ACTIVITY | Look through the data below and return each line where "crítica" appears.

*** Opening RECORDS FOR THIS EXERCISE ***

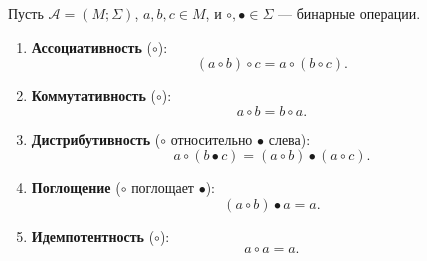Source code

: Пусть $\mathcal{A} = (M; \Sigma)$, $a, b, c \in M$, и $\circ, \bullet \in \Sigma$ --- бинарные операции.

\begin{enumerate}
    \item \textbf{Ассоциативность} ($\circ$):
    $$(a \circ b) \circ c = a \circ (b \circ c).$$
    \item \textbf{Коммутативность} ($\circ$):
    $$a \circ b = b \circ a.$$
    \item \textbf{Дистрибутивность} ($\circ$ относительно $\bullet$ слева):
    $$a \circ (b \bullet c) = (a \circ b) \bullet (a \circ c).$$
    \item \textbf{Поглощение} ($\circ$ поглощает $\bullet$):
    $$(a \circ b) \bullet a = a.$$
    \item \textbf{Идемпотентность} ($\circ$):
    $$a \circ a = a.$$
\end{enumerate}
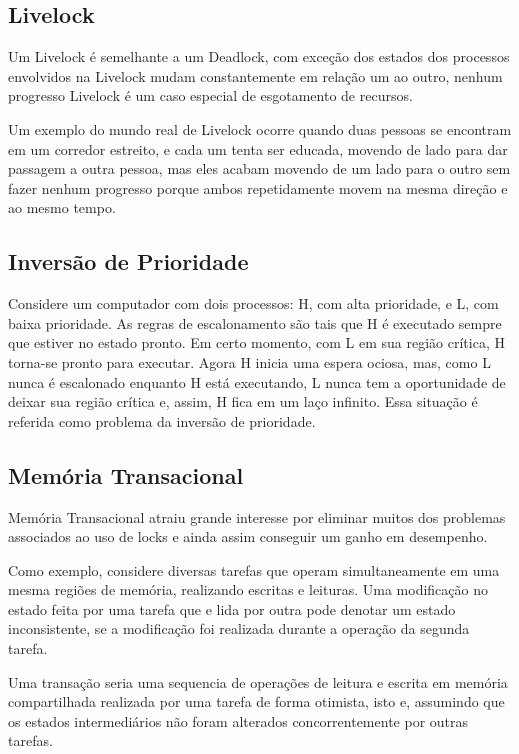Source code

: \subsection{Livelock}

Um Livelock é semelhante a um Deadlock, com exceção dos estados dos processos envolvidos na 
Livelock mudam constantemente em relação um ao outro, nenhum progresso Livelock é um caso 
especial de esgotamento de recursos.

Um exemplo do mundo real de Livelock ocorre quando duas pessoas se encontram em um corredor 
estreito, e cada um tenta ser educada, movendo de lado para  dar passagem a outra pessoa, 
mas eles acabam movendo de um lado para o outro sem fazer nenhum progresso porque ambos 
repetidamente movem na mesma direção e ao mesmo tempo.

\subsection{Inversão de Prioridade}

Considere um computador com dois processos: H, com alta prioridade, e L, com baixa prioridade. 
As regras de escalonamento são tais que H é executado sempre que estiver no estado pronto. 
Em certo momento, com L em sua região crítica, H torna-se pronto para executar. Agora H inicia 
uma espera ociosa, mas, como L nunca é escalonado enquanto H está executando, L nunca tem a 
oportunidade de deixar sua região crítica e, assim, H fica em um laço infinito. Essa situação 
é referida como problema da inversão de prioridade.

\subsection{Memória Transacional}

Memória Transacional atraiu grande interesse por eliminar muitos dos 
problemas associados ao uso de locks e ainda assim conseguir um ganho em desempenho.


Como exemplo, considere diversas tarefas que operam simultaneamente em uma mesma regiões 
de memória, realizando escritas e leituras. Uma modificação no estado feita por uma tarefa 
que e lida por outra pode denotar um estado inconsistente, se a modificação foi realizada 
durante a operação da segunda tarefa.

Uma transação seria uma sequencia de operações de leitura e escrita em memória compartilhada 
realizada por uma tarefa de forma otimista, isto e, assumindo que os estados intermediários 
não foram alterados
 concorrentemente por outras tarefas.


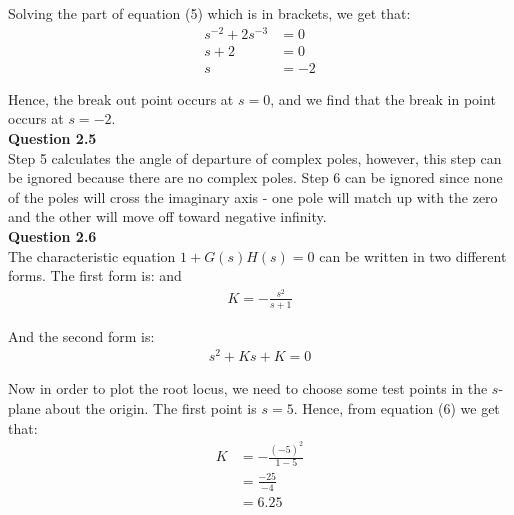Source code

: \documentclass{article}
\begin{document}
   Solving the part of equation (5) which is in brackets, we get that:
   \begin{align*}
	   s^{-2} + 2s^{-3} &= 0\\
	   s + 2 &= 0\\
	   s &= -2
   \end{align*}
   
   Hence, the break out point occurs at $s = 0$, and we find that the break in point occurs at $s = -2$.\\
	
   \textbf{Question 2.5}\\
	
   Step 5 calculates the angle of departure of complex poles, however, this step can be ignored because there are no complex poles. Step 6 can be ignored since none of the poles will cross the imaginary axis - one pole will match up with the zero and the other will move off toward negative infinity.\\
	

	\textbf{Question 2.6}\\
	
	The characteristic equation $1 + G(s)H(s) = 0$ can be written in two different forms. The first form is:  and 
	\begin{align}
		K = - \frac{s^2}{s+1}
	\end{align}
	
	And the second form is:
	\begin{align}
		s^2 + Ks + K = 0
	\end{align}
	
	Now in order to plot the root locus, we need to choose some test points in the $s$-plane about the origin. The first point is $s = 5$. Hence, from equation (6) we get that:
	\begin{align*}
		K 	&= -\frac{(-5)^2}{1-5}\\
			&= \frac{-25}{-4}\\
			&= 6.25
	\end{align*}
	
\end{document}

*** Closing RECORDS FOR THIS EXERCISE ***
*** Opening RECORDS FOR THIS EXERCISE ***

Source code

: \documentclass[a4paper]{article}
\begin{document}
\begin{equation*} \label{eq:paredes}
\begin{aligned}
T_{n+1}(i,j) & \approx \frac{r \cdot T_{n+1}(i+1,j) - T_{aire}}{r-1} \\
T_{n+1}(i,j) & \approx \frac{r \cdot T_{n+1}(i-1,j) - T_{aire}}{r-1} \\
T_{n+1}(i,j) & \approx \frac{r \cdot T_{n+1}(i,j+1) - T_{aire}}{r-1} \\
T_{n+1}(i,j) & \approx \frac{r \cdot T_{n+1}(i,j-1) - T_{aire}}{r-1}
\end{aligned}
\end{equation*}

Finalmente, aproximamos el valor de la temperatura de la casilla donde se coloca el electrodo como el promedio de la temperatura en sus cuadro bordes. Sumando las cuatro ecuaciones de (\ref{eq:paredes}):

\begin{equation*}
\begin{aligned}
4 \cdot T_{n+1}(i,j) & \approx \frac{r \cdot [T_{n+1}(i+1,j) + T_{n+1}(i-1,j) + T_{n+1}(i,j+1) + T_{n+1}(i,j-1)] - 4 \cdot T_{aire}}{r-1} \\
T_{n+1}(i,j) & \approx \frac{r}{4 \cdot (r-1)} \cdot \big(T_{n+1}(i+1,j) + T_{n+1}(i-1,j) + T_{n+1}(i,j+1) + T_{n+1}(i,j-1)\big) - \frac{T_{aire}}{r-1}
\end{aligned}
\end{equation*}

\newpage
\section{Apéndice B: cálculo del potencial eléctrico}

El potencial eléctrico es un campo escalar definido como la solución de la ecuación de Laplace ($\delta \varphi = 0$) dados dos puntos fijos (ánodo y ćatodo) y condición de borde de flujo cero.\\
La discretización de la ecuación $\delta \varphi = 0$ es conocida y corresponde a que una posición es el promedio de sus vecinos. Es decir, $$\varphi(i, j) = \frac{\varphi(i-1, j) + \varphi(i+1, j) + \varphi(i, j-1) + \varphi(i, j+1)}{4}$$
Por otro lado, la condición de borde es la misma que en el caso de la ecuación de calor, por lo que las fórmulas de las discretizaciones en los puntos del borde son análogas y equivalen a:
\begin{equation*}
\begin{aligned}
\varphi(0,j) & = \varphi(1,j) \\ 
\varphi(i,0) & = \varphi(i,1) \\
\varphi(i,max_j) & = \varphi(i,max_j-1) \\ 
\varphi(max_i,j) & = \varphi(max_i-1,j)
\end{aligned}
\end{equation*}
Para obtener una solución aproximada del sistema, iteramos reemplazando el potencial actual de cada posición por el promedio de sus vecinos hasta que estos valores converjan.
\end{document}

*** Closing RECORDS FOR THIS EXERCISE ***

EXERCISE SOLUTION |
Em certo momento, com L em sua região crítica, H torna-se pronto para executar. Agora H inicia 
oportunidade de deixar sua região crítica e, assim, H fica em um laço infinito. Essa situação 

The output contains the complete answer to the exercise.